House of Assembly - Fifty-Third Parliament, Second Session (53-2)
2017-11-14 Daily Xml

Contents

Motor Vehicle Accidents

In reply to Ms REDMOND (Heysen) (28 July 2017). (Estimates Committee B)

The Hon. C.J. PICTON (Kaurna—Minister for Police, Minister for Correctional Services, Minister for Emergency Services, Minister for Road Safety, Minister Assisting the Minister for Health, Minister Assisting the Minister for Mental Health and Substance Abuse): I am advised:

The estimated cost of road crashes is based on an economic model of valuing human life known as 'willingness to pay'.

The National Road Safety Strategy 2011-2020 (page 50) outlines the benefits of the willingness to pay approach and identified a need for Australia to develop and adopt suitable willingness-to-pay estimates.

Investment decisions are informed by the estimated value of expected safety benefits. However, such estimates are influenced by the particular methods used to place an economic value on human life. Best practice in this area favours the use of a valuation method known as the willingness-to-pay approach, which tends to produce higher estimates than other, more traditional, methods such as the human capital method of human life which treats individuals as a productive entity.
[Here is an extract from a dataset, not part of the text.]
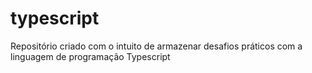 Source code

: # typescript
 Repositório criado com o intuito de armazenar desafios práticos com a linguagem de programação Typescript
Willingness to pay is constructed on an ex-ante basis, or before the fact. Estimates are based on the amounts that individuals are prepared to pay for reduced risk (or to accept in compensation for bearing risk). For a particular type of risk, a value for society is generally calculated by aggregating and averaging values obtained from a representative sample of individuals conducted by New South Wales.

Using the willingness to pay values estimated by New South Wales, the estimated cost of road crash casualties in 2016 was over $1.5 billion in South Australia, with 38 per cent of these costs due to fatalities.